Transfer Learning Strategies in Aerial

Aerial supports two fine-tuning strategies to adapt foundation models for rule mining:

1. Weight Initialization (WI)

Weight Initialization Strategy

The foundation model’s pre-trained weights initialize Aerial’s autoencoder, preserving learned feature relationships while adapting to the specific rule mining task. This strategy enables the model to leverage patterns from large-scale pre-training while specializing for the target domain.

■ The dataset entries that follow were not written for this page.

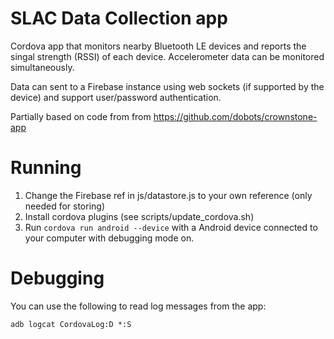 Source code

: # SLAC Data Collection app

Cordova app that monitors nearby Bluetooth LE devices and reports the singal strength (RSSI) of each device. Accelerometer data can be monitored simultaneously.

Data can sent to a Firebase instance using web sockets (if supported by the device) and support user/password authentication.

Partially based on code from from https://github.com/dobots/crownstone-app

# Running

1. Change the Firebase ref in js/datastore.js to your own reference (only needed for storing)
2. Install cordova plugins (see scripts/update_cordova.sh)
3. Run `cordova run android --device` with a Android device connected to your computer with debugging mode on.

# Debugging

You can use the following to read log messages from the app:

`adb logcat CordovaLog:D *:S`

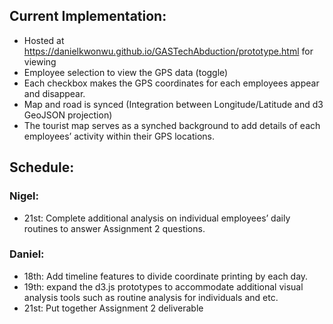 ## Current Implementation:
- Hosted at https://danielkwonwu.github.io/GASTechAbduction/prototype.html for viewing
- Employee selection to view the GPS data (toggle)
- Each checkbox makes the GPS coordinates for each employees appear and disappear.
- Map and road is synced (Integration between Longitude/Latitude and d3 GeoJSON projection)
- The tourist map serves as a synched background to add details of each employees’ activity within their GPS locations.
## Schedule: 
### Nigel:
- 21st: Complete additional analysis on individual employees’ daily routines to answer Assignment 2 questions.
### Daniel:
- 18th: Add timeline features to divide coordinate printing by each day.
- 19th: expand the d3.js prototypes to accommodate additional visual analysis 
tools such as routine analysis for individuals and etc.
- 21st: Put together Assignment 2 deliverable
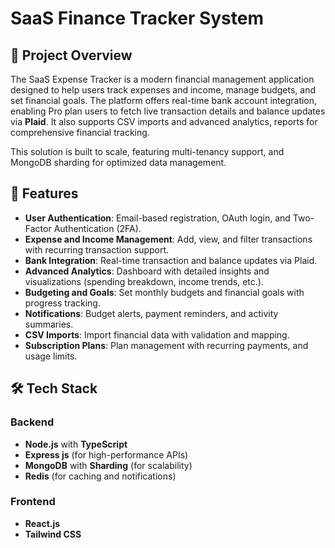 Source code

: # SaaS Finance Tracker System

## 📝 Project Overview
The SaaS Expense Tracker is a modern financial management application designed to help users track expenses and income, manage budgets, and set financial goals. The platform offers real-time bank account integration, enabling Pro plan users to fetch live transaction details and balance updates via **Plaid**. It also supports CSV imports and advanced analytics, reports for comprehensive financial tracking.

This solution is built to scale, featuring multi-tenancy support, and MongoDB sharding for optimized data management.

## 🚀 Features
- **User Authentication**: Email-based registration, OAuth login, and Two-Factor Authentication (2FA).
- **Expense and Income Management**: Add, view, and filter transactions with recurring transaction support.
- **Bank Integration**: Real-time transaction and balance updates via Plaid.
- **Advanced Analytics**: Dashboard with detailed insights and visualizations (spending breakdown, income trends, etc.).
- **Budgeting and Goals**: Set monthly budgets and financial goals with progress tracking.
- **Notifications**: Budget alerts, payment reminders, and activity summaries.
- **CSV Imports**: Import financial data with validation and mapping.
- **Subscription Plans**: Plan management with recurring payments, and usage limits.

## 🛠️ Tech Stack
### **Backend**
- **Node.js** with **TypeScript**
- **Express js** (for high-performance APIs)
- **MongoDB** with **Sharding** (for scalability)
- **Redis** (for caching and notifications)

### **Frontend**
- **React.js**
- **Tailwind CSS**
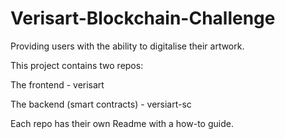 # Verisart-Blockchain-Challenge

Providing users with the ability to digitalise their artwork.

This project contains two repos:

The frontend - verisart

The backend (smart contracts) - versiart-sc

Each repo has their own Readme with a how-to guide.
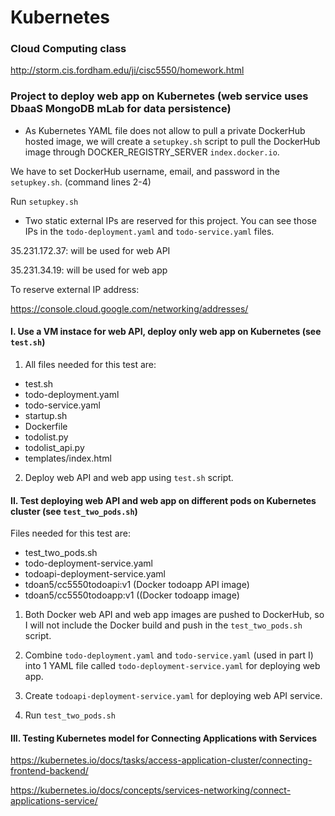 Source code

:# Kubernetes

### Cloud Computing class

http://storm.cis.fordham.edu/ji/cisc5550/homework.html

### Project to deploy web app on Kubernetes (web service uses DbaaS MongoDB mLab for data persistence)

- As Kubernetes YAML file does not allow to pull a private DockerHub hosted image, we will create a `setupkey.sh` script to pull the DockerHub image through DOCKER_REGISTRY_SERVER `index.docker.io`.

We have to set DockerHub username, email, and password in the `setupkey.sh`. (command lines 2-4)

Run `setupkey.sh`

- Two static external IPs are reserved for this project. You can see those IPs in the `todo-deployment.yaml` and `todo-service.yaml` files. 

35.231.172.37: will be used for web API

35.231.34.19: will be used for web app

To reserve external IP address:

https://console.cloud.google.com/networking/addresses/

#### I. Use a VM instace for web API, deploy only web app on Kubernetes (see `test.sh`) 

1. All files needed for this test are:

- test.sh
- todo-deployment.yaml
- todo-service.yaml
- startup.sh 
- Dockerfile
- todolist.py
- todolist_api.py
- templates/index.html

2. Deploy web API and web app using `test.sh` script. 

#### II. Test deploying web API and web app on different pods on Kubernetes cluster (see `test_two_pods.sh`)

Files needed for this test are:

- test_two_pods.sh
- todo-deployment-service.yaml
- todoapi-deployment-service.yaml
- tdoan5/cc5550todoapi:v1 (Docker todoapp API image)
- tdoan5/cc5550todoapp:v1 ((Docker todoapp image)

1. Both Docker web API and web app images are pushed to DockerHub, so I will not include the Docker build and push in the `test_two_pods.sh` script.

2. Combine `todo-deployment.yaml` and `todo-service.yaml` (used in part I) into 1 YAML file called `todo-deployment-service.yaml` for deploying web app.

3. Create `todoapi-deployment-service.yaml` for deploying web API service.

4. Run `test_two_pods.sh`

#### III. Testing Kubernetes model for Connecting Applications with Services

https://kubernetes.io/docs/tasks/access-application-cluster/connecting-frontend-backend/

https://kubernetes.io/docs/concepts/services-networking/connect-applications-service/
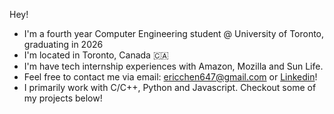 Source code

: Hey! 
- I'm a fourth year Computer Engineering student @ University of Toronto, graduating in 2026
- I'm located in Toronto, Canada 🇨🇦
- I'm have tech internship experiences with Amazon, Mozilla and Sun Life. 
- Feel free to contact me via email: ericchen647@gmail.com or [Linkedin](https://www.linkedin.com/in/ec03/)!
- I primarily work with C/C++, Python and Javascript. Checkout some of my projects below!

<!--
**3ric03/3ric03** is a ✨ _special_ ✨ repository because its `README.md` (this file) appears on your GitHub profile.

Here are some ideas to get you started:

- 🔭 I’m currently working on ...
- 🌱 I’m currently learning ...
- 👯 I’m looking to collaborate on ...
- 🤔 I’m looking for help with ...
- 💬 Ask me about ...
- 📫 How to reach me: ...
- 😄 Pronouns: ...
- ⚡ Fun fact: ...
-->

2. Projection-Guided Fine-Tuning via Double Loss (DL)

Double Loss Strategy

This strategy uses a projection encoder to align Aerial’s autoencoder reconstructions with embeddings from a tabular foundation model (e.g., TabPFN), jointly optimizing two complementary objectives:

  • Reconstruction loss (L_recon): Binary cross-entropy loss ensuring the autoencoder accurately reconstructs the original tabular data

  • Projection loss (L_proj): Cosine distance loss aligning the autoencoder’s representations with the foundation model’s meta-learned embedding space

The combined double loss function is: L(θ) = L_recon + L_proj

By optimizing both objectives simultaneously, this strategy encourages the autoencoder to not only reconstruct the input data but also produce representations that are semantically consistent with the foundation model’s learned knowledge, leading to higher-quality rules with better generalization.

Why This Matters

Traditional algorithmic methods operate without learned representations—they mine rules directly from raw data statistics. Aerial fundamentally changes this by:

  • Leveraging pre-trained models: Enables rule discovery from small specialized datasets by transferring knowledge from foundation models

  • Enabling cross-domain transfer: Knowledge learned from diverse tabular data transfers to new domains, even with minimal samples

  • Improving rule quality: Foundation models capture semantic relationships that pure algorithmic methods miss in low-data regimes

Implementation Note

Important: PyAerial does not yet provide out-of-the-box support for tabular foundation model integration. To use these transfer learning strategies, you will need to implement them yourself by:

  1. Following the methodology described in Karabulut et al. (2025)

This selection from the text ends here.